Former Amir Jamat-e-Islami (JI) here Wednesday asked Islamic countries to remain vigilant against anti-Islam conspiracies of West.
Talking to IRNA Qazi Hussain Ahmad said that the US and certain other Western countries cannot tolerate Islamic awakening in the Muslim states and are thus trying to derail the revolutions in the Muslims states.
The religious leader also backed the statement of the Iranian Foreign Minister Ali Akbar Salehi who had said that the US and certain other Western countries are making efforts to derail the popular revolutions in the Middle East and the North Africa.
“We should be alert about the efforts (made) by the United States to take advantage of these uprisings,” said Mr.
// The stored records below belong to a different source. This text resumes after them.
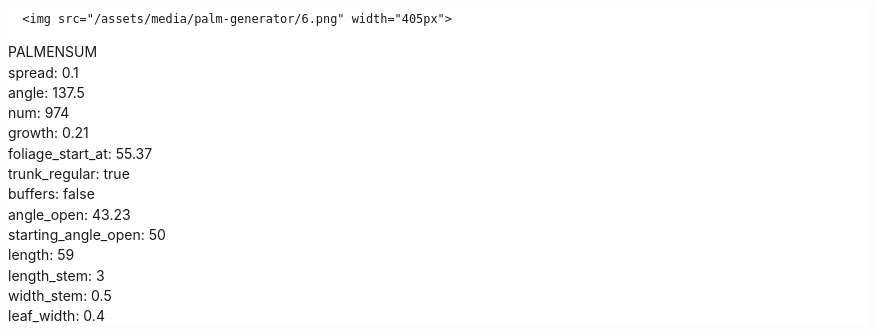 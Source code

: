       <img src="/assets/media/palm-generator/6.png" width="405px">
  </a>
  <div class="palm-desc">
      <div class="palm-desc-title">PALMENSUM</div>
      <div class="palm-desc-tree">
        spread: 0.1<br />
        angle: 137.5<br />
        num: 974<br />
        growth: 0.21<br />
        foliage_start_at: 55.37<br />
        trunk_regular: true<br />
        buffers: false<br />
        angle_open: 43.23<br />
        starting_angle_open: 50<br />
      </div>
      <div class="palm-desc-leaf">
        length: 59<br />
        length_stem: 3<br />
        width_stem: 0.5<br />
        leaf_width: 0.4<br /> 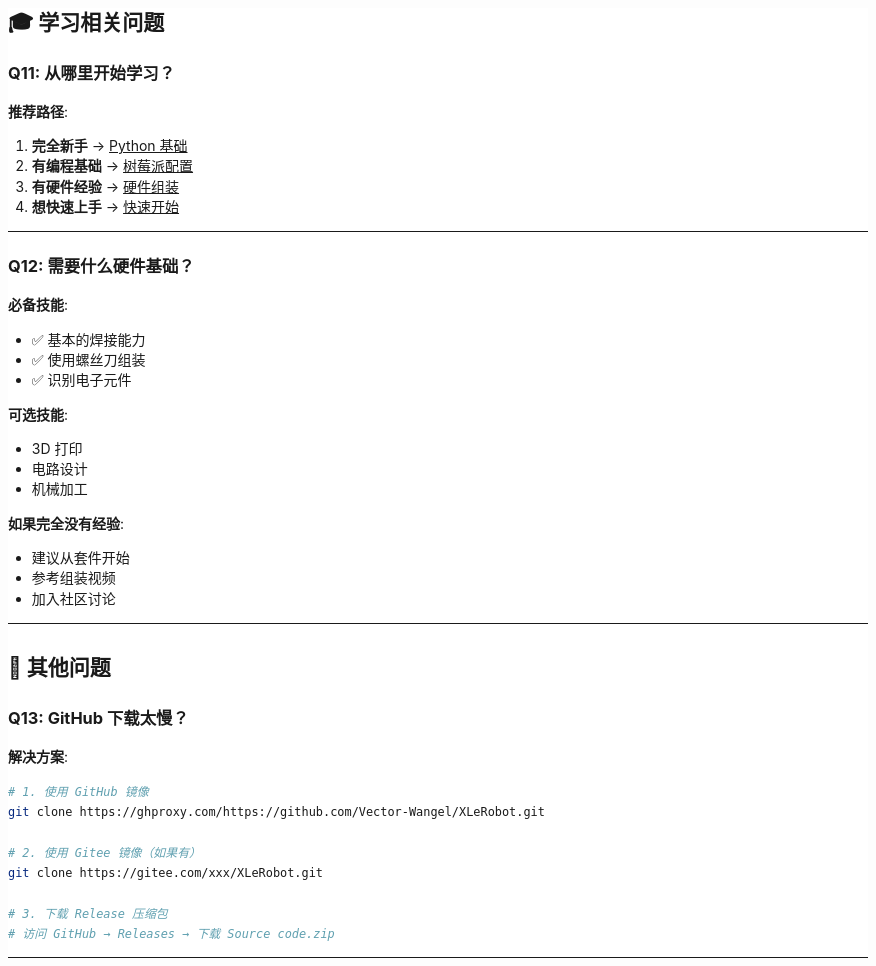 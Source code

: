 
## 🎓 学习相关问题

### Q11: 从哪里开始学习？

**推荐路径**:

1. **完全新手** → [Python 基础](learning/python.md)
2. **有编程基础** → [树莓派配置](learning/raspberry-pi.md)
3. **有硬件经验** → [硬件组装](hardware/assembly.md)
4. **想快速上手** → [快速开始](development/quickstart.md)

---

### Q12: 需要什么硬件基础？

**必备技能**:

- ✅ 基本的焊接能力
- ✅ 使用螺丝刀组装
- ✅ 识别电子元件

**可选技能**:

- 3D 打印
- 电路设计
- 机械加工

**如果完全没有经验**:

- 建议从套件开始
- 参考组装视频
- 加入社区讨论

---

## 🐛 其他问题

### Q13: GitHub 下载太慢？

**解决方案**:

```bash
# 1. 使用 GitHub 镜像
git clone https://ghproxy.com/https://github.com/Vector-Wangel/XLeRobot.git

# 2. 使用 Gitee 镜像（如果有）
git clone https://gitee.com/xxx/XLeRobot.git

# 3. 下载 Release 压缩包
# 访问 GitHub → Releases → 下载 Source code.zip
```

---
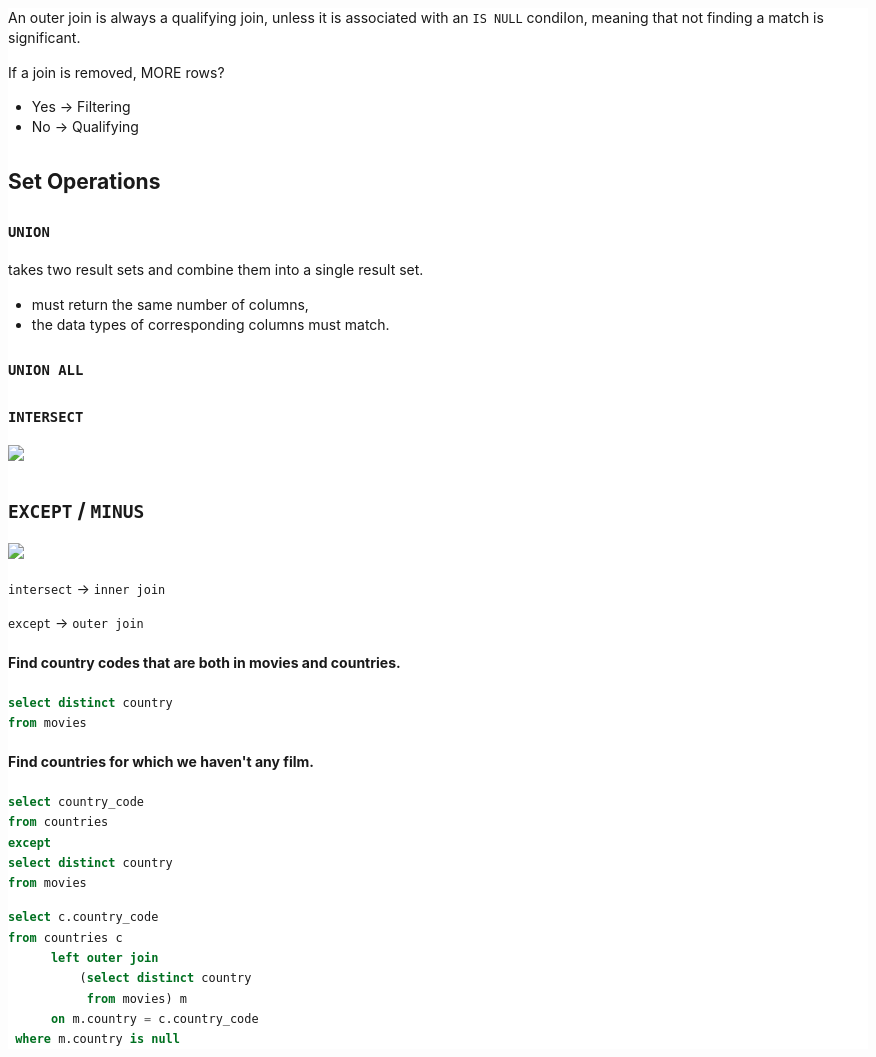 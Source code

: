 An outer join is always a qualifying join, unless it is associated with an `IS NULL` condiIon, meaning that not finding a match is significant.

If a join is removed, MORE rows?

- Yes -> Filtering
- No -> Qualifying

## Set Operations

### `UNION`

takes two result sets and combine them into a single result set.

- must return the same number of columns,
- the data types of corresponding columns must match.

### `UNION ALL`

### `INTERSECT`

![](midterm/intersect.png)

## `EXCEPT` / `MINUS`

![](midterm/except.png)

`intersect` -> `inner join`

`except` -> `outer join`

#### Find country codes that are both in movies and countries.

```sql
select distinct country
from movies
```

#### Find countries for which we haven't any film.
```sql
select country_code
from countries
except
select distinct country
from movies
```

```sql
select c.country_code
from countries c
      left outer join
          (select distinct country
           from movies) m
      on m.country = c.country_code
 where m.country is null
```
Salehi.
“Yes, the Iranian Foreign Minister is absolutely correct, the American effort to hijack these uprisings is quite natural”, added Qazi Hussain Ahmad.
The former JI chief condemning the role of the US in the world politics said that it has always stood behind plots against the Muslims. “The US must stop meddling with the affairs of the Muslim states”, he demanded.
The religious leader called upon the Muslims around the world to struggle collectively to foil the conspiracies against Islam.
Qazi Hussain Ahmad strongly believed that Islam is the driving force behind the ongoing uprisings in the Muslim countries.
“People of Middle East and North Africa want freedom of expression and Islamic rule in their countries”, he said.
He noted that these movements should not be diverted by the Westerners.
The religious leader went on to say that the US-imposed dictators in the Muslim states have been forwarding the US anti-Islam agenda which is highly condemnable.
The Iranian Foreign Minister Ali Akbar Salehi has also said that Western countries are pursuing their own objectives in the region and added that the US influence in Tunisia and Egypt has prevented the occurrence of a revolution.
“The US efforts in Libya have so far failed to bear fruits,” Salehi stressed.
On February 11, the popular revolution in Egypt, which started on January 25, ended the three-decade-long rule of the US-backed dictator Hosni Mubarak.
Other pro-democracy uprisings have also flourished in Bahrain, Yemen and Libya as more Arab countries are expected to witness similar popular revolts.